2. Sure. Xfree runs really well either rooted or rootless in OS X. Resource implications? very little; XDarwin chugs away at about a couple of percent CPU usage, spiking to around 10% as I gimp around a bit. The OS X window manager gets a little excited at times, but on a modern machine with a fair chunk of memory it's pretty negligible. If you do give this a go have a look at "OroborOSX"; an application that acts as a window manager, yet manages to put a thoroughly OS X-ish slant on X applications.
http:// www.versiontracker.com/macosx
will give you more info about any of the apps mentioned above. Installing X is now as simple as any other mac app (and no configuration hell to deal with). OK, enough, enough: I'm sounding like an evangelist.
3. One fine day...
Cheers,
PaulRe:What Mail Clients Do They Use?
ask on 2002-02-11T12:13:42
I don't really know because I only use my laptop for movies, Terminal.app and a browser, but I saw a patch on the libapreq list recently for fixing Mac OS X stuff.
For mail client, mutt should work fine.
I use emacs without X everywhere anyway, and it works great on X too. (hah, parse that).
My main Macintosh still runs MacOS 9. My new ibook that I got two weeks ago runs Debian.

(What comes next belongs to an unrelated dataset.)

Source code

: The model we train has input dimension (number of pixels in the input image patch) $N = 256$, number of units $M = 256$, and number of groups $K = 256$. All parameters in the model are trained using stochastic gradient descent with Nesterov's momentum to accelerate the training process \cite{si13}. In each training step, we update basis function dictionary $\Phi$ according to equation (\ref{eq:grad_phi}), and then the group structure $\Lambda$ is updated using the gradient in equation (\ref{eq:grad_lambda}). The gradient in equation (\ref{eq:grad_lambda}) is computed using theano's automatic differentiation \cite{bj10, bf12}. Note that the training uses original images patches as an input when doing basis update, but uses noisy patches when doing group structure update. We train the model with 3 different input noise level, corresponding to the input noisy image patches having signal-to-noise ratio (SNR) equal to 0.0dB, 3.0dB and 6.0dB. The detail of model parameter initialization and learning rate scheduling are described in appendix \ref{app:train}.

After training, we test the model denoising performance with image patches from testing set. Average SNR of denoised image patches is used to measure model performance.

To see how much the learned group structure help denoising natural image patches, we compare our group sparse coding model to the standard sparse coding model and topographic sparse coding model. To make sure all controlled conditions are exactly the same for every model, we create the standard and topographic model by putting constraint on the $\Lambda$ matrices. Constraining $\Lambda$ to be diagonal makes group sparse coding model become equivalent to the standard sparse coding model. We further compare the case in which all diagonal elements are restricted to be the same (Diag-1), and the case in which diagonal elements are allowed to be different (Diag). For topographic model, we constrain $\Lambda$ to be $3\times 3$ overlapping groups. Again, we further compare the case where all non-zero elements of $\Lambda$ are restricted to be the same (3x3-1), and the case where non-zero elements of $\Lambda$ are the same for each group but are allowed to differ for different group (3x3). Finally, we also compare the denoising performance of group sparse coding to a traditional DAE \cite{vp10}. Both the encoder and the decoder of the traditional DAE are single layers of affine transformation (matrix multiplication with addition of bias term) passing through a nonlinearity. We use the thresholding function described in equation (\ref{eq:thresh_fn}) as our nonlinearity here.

Eventually I'm sure I will sample X.
About the only gripe I have is that the Terminal application sucks raw eggs as a terminal application. I haven't looked closely at what it thinks it's trying to do but it's not what I got used to-- 15 years ago on true VT100s and lookalikes. As a UNIX interface nothing beats a good text terminal, and the Terminal isn't (hopefully "isn't yet").
Note that I may be barking at the wrong tree: maybe it's the combination of Terminal and the shell that is sucky. But whatever it is, things like suspending your application simply don't work, and the terminal emulation seems flaky. I have a suspicion about this and it is that Terminal wasn't really designed as a terminal, it's a text display widget glued with bubble gum to shell(s), which isn't enough for a dynamic workbench that a proper text terminal is.
Yes, I do know there's rootless X11 and the true xterm (which works for me as a true text terminal), and OroborosX as the window manager. But I'm kind of hoping someone at Apple would fix Terminal since I'd like to have my Unicode and fonts, too.
Re:OS X Good
pjm on 2002-02-11T06:24:44
Yep, the terminal is seriously screwed up. Some little things seem related to the fact that it doesn't run setuid (so that closing a window through the GUI means you get a ghost entry in the output from "who", as Terminal.app lacks permission to write to the log file. )
Another observation: if you have your preferences set to "use this shell: " instead of "use default login for this user" the terminal seems incapable of changing the ownership of the device file! That is, if/dev/ttyp6, for example, is owned by root:wheel and you open it as user jhi with terminal pref's as above, it'll *still* be owned by root:wheel instead of jhi:tty. Do the same thing with "default login" and the ownership changes as it should. I would guess this might be related to the first problem, but it is certainly indicates that your guess re "bubble gum" might not be far off the mark.
[[Symptom: pretty hard to change "mesg" status when you don't own the device!]]
I haven't had any problems with job suspension though: seems to work as expected here.